_About this exercise:_ Repeat exactly the lines below that lie between the line with "learning. The goal" and the line with "limitations. The model", counting both of those lines as part of the answer.

Saved entries
════════════════════

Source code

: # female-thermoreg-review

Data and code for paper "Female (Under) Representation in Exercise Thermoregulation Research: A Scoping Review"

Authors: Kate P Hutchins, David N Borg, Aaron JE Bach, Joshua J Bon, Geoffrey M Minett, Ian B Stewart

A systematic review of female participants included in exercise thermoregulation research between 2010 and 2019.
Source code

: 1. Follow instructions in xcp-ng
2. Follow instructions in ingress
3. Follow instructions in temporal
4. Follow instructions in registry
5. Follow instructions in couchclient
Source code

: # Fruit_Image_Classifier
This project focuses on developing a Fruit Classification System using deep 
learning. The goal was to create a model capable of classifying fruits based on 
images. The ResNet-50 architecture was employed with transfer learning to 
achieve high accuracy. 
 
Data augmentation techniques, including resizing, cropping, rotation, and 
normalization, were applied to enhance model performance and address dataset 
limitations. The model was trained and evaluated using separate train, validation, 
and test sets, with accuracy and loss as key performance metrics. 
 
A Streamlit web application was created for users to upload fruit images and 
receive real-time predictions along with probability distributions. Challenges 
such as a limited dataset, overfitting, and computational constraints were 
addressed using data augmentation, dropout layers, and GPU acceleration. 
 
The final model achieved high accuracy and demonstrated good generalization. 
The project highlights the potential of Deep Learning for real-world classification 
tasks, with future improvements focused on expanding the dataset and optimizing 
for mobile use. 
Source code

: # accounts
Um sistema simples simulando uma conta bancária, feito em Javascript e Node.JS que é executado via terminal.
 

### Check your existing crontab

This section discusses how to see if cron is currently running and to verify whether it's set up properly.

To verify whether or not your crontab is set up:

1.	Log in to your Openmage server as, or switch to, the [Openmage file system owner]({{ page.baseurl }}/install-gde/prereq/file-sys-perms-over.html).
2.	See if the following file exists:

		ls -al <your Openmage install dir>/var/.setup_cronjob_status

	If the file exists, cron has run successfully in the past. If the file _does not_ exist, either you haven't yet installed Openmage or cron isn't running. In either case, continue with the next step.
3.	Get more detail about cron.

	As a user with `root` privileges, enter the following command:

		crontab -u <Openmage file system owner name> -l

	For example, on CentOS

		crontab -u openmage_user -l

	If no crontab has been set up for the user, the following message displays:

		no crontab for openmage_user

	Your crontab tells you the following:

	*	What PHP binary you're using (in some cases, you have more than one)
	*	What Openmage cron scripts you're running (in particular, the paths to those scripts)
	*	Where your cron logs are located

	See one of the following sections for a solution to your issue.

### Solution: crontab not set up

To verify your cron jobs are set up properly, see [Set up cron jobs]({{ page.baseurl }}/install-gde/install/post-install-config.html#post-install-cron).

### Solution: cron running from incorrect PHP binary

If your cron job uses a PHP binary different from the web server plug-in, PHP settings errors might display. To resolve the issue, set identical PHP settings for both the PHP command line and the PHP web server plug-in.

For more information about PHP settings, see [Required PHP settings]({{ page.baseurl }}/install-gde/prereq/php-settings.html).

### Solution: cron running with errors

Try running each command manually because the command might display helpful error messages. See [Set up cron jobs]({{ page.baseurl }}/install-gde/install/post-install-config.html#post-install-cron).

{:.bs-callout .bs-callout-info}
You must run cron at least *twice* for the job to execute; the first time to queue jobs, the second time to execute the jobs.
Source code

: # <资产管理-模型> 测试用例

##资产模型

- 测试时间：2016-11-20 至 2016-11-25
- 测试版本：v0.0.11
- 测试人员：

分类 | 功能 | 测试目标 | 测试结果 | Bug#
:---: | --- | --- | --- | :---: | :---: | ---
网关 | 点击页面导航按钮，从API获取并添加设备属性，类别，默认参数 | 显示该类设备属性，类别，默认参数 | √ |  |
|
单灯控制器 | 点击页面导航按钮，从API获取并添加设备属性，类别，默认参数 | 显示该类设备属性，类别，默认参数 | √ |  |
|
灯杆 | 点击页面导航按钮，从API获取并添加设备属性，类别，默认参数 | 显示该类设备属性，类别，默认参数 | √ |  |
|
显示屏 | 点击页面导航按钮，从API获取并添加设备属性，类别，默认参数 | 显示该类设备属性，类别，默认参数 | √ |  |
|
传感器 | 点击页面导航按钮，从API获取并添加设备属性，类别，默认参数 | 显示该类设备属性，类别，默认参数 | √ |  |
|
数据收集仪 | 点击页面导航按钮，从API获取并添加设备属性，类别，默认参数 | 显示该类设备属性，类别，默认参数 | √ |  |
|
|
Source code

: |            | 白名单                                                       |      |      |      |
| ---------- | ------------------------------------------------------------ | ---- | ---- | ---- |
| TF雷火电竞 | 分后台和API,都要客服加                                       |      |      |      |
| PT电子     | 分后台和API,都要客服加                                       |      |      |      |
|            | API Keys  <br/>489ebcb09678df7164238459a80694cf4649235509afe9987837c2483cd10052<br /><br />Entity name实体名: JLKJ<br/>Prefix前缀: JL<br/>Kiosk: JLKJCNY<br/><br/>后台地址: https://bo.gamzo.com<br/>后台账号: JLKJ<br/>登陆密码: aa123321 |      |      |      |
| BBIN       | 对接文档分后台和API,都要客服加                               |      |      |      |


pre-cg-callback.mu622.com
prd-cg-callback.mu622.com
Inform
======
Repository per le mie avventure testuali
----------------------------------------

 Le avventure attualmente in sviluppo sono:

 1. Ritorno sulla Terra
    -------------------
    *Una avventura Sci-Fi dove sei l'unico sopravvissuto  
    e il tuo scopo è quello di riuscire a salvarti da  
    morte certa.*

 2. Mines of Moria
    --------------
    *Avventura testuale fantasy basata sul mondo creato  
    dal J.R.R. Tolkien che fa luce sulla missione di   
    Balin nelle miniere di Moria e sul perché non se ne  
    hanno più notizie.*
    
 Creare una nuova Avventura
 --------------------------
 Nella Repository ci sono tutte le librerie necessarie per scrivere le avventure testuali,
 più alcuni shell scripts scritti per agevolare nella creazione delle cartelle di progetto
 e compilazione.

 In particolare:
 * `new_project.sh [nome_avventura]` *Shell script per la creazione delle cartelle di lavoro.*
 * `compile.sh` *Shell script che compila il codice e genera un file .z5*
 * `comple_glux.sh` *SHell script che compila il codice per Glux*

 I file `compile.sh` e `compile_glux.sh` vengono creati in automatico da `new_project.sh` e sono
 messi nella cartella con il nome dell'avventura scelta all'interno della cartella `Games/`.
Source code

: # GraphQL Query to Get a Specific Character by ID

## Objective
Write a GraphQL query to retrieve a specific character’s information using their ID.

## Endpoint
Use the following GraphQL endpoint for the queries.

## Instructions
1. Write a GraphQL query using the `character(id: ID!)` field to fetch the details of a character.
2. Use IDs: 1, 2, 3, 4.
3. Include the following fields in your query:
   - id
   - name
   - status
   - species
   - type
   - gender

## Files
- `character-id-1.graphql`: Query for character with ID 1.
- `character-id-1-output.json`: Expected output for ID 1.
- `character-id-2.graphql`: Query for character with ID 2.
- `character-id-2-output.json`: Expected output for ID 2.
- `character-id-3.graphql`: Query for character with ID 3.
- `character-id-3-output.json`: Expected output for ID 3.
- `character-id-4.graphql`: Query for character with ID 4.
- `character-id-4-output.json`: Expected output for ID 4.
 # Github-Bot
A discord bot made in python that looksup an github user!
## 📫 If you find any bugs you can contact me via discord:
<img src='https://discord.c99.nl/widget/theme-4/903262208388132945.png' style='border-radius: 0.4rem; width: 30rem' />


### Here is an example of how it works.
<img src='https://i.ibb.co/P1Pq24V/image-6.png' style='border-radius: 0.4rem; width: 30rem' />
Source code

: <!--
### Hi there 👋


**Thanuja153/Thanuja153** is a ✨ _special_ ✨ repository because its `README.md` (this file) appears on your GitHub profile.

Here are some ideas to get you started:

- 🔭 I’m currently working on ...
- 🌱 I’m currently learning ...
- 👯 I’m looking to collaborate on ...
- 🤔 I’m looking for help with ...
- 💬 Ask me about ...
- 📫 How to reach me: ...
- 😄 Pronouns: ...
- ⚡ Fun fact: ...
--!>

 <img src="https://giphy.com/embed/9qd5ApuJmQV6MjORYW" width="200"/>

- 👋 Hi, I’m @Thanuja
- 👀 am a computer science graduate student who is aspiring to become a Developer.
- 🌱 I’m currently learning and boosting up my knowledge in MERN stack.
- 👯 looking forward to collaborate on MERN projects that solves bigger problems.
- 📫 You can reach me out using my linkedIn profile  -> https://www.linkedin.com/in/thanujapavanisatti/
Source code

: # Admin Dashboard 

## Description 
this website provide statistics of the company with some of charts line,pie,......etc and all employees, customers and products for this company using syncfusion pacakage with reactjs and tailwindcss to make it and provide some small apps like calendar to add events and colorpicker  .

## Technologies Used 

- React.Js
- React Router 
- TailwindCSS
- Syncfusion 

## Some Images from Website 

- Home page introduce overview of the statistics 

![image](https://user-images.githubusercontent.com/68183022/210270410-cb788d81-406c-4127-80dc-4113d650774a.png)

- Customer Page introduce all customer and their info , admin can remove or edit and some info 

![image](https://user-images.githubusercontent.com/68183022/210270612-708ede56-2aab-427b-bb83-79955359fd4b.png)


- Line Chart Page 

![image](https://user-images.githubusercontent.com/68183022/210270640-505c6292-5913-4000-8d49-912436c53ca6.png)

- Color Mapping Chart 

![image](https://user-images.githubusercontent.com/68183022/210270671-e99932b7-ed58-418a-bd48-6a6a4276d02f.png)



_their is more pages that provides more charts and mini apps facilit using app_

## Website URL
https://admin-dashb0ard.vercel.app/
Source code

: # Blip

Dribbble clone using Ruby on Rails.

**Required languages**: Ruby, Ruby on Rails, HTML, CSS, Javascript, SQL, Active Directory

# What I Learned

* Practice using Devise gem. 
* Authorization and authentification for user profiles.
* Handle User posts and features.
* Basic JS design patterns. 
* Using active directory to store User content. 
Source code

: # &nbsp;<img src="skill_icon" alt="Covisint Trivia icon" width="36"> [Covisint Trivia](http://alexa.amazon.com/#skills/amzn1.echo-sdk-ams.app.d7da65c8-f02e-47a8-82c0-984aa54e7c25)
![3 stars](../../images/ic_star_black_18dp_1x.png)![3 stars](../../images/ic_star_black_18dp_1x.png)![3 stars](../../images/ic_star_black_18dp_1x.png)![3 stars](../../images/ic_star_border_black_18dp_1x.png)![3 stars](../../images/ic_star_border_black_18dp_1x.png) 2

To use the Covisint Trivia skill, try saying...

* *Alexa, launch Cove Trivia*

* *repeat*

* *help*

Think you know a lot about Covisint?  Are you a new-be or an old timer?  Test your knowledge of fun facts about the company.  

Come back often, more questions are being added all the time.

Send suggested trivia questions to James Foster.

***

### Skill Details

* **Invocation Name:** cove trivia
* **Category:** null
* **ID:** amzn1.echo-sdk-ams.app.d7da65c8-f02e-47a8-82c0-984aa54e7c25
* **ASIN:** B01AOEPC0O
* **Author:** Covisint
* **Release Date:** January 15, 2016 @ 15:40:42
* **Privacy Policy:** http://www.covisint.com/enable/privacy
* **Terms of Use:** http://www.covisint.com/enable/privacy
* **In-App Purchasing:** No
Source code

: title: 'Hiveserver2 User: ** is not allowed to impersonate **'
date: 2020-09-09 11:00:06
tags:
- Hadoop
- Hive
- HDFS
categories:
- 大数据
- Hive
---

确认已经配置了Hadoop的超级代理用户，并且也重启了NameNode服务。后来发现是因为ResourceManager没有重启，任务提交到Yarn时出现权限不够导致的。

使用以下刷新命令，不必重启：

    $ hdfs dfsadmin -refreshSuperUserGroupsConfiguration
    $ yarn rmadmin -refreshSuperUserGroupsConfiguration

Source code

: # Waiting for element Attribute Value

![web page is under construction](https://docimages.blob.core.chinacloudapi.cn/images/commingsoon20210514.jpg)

════════════════════

_Completed task:_
learning. The goal was to create a model capable of classifying fruits based on 
images. The ResNet-50 architecture was employed with transfer learning to 
achieve high accuracy. 
 
Data augmentation techniques, including resizing, cropping, rotation, and 
normalization, were applied to enhance model performance and address dataset 
limitations. The model was trained and evaluated using separate train, validation, 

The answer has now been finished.